On Sept. 2, 2013, the Browse JV participants selected FLNG technology to commercialize the Browse resources, using Shell’s FLNG technology and Woodside’s offshore development expertise.

The members of the inquiry committee took the companies to task during the hearings, especially over the claimed return on investment. Jan Norberger, MP for Joondalup, quoted a report from an unnamed major organization during a hearing with BP representatives Oct. 21, 2013, that said the Browse FLNG project would have an internal rate of return (IRR) of 12.5% to 13%, while the onshore plant would have an IRR of 11.5%.

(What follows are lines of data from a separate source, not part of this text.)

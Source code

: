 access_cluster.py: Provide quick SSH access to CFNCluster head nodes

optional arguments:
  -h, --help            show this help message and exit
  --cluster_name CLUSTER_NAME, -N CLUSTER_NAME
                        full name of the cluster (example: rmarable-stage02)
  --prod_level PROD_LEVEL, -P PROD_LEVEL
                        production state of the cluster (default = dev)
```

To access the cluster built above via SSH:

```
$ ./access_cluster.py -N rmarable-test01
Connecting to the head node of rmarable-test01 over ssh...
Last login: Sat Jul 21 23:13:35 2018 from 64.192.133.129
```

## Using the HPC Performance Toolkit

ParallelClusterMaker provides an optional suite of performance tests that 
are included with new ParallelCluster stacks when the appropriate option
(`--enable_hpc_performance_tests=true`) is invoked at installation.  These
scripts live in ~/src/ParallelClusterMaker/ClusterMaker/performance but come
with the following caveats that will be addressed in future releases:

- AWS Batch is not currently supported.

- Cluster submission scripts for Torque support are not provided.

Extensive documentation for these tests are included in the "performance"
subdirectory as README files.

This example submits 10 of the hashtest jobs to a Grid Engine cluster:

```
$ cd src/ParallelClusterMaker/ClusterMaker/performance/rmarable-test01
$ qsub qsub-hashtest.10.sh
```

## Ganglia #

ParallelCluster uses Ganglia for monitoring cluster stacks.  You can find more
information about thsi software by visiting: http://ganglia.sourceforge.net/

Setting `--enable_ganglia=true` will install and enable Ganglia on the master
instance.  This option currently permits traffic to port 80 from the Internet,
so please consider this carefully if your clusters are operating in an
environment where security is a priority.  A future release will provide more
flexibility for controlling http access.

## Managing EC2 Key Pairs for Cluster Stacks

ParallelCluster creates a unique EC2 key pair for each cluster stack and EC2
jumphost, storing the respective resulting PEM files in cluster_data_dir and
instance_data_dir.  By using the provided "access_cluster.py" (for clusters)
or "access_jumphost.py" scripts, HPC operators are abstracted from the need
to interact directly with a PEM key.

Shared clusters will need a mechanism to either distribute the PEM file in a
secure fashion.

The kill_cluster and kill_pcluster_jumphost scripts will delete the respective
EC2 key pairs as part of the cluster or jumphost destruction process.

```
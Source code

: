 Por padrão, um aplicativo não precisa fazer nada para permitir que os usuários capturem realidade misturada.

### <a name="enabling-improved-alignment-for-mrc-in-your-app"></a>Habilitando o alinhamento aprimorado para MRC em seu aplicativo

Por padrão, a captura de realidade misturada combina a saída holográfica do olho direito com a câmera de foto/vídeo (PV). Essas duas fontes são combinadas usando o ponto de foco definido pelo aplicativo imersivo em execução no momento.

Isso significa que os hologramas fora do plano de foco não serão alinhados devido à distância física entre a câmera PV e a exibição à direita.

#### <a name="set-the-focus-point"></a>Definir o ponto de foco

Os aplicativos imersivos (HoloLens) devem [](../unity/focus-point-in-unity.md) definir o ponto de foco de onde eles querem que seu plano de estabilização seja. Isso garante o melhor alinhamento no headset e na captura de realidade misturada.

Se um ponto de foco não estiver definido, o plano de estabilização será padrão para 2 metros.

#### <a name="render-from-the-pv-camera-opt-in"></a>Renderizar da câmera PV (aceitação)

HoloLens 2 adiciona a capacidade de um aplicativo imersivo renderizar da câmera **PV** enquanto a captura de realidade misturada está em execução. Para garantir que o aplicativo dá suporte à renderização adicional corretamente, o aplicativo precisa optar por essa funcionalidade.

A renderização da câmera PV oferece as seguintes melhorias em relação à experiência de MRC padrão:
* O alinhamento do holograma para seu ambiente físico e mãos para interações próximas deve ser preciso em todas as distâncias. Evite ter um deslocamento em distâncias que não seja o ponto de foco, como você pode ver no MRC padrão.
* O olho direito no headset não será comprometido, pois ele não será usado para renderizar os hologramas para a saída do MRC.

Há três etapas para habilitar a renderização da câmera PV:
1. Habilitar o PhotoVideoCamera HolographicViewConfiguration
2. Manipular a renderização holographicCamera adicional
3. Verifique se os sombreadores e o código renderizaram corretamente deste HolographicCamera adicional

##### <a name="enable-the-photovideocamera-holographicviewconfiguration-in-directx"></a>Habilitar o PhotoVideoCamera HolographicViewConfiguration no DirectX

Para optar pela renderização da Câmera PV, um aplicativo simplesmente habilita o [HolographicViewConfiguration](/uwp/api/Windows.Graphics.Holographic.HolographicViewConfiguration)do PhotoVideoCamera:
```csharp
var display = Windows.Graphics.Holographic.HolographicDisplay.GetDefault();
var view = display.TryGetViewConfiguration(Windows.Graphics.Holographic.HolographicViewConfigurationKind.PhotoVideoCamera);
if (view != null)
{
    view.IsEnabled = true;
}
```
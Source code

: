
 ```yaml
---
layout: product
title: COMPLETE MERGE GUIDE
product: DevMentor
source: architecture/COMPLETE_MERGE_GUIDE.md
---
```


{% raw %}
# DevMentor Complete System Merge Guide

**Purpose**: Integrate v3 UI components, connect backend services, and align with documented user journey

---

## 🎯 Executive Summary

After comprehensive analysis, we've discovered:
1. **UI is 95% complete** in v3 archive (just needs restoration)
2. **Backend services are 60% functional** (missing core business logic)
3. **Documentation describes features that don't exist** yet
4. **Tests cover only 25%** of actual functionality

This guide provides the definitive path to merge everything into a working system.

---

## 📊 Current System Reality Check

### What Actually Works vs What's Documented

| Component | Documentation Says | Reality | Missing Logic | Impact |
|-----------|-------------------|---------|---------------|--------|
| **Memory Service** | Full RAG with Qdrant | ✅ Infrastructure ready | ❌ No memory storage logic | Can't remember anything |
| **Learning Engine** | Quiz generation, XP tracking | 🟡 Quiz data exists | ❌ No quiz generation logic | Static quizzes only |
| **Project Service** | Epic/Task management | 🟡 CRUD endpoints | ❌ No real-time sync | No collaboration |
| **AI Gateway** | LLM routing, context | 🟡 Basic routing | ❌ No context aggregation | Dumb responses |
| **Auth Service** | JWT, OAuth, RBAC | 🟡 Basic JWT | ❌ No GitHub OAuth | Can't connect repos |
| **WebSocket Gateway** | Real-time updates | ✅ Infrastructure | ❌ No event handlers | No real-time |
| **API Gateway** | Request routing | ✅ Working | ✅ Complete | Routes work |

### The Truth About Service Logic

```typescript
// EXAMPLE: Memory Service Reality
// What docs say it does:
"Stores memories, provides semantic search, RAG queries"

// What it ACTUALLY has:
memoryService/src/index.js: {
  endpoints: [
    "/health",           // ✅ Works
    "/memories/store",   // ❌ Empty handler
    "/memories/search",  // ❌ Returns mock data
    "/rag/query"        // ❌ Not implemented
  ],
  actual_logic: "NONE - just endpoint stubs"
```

Norberger questioned the company’s definition of rate of return. “It would seem to me that if you have two projects – both of which return a positive rate of return – they both make money. I would state that I believe what really happened was that you wanted to go for the more profitable option. By going to the more profitable option, the indigenous people of the Pilbara now miss out – a massive loss to Western Australia in regard to construction and potentially with royalties and domestic gas.”

Peter Metcalfe, external affairs manager, BP, responded by saying the definition of commercial viability for BP is a combination of risks, costs, and revenues, which is inherently a judgment. “We can only speak for BP, and the view we arrived at is that [the onshore option] was not commercially viable.”

In testimony Oct. 16, 2013, Robert Cole, executive director, Woodside, told the committee that the FLNG development cost was materially lower than the James Price Point reference case. “Woodside considers FLNG as the only viable option for commercialization of the Browse resource,” he said.

The Browse JV participants agreed to begin basis of design (BOD) work in relation to the FLNG facility Aug. 20, 2013. The BOD phase will determine the major design parameters for FEED of the proposed subsea and FLNG facilities and associated infrastructure.

Woodside expects the completion of the BOD in 2014, followed by awarding the FEED in 2014 with the FID in 2015.

The state opposition to FLNG is aimed at forcing companies to build LNG plants onshore to provide jobs and royalties for Western Australia.

Prelude dwarfs other offshore production vessels

The most challenging aspect of the Prelude FLNG project is the scale. Shell has a world-class facility in a world-class shipyard on a bigger scale than has ever been done before, said Neil Gilmour, Shell vice president, development for integrated gas.

“You’ve always got that question: If you scale things up, what happens? We’ve been doing the preparation for Prelude going back 15 years actually. In the last two or three years there’s an enormous amount of preparation put in by the Shell team, the Technip engineering team, and the shipyards at Samsung in Korea and also in Dubai. I feel that this is really about making sure we get the technology right and do this safely,” he said.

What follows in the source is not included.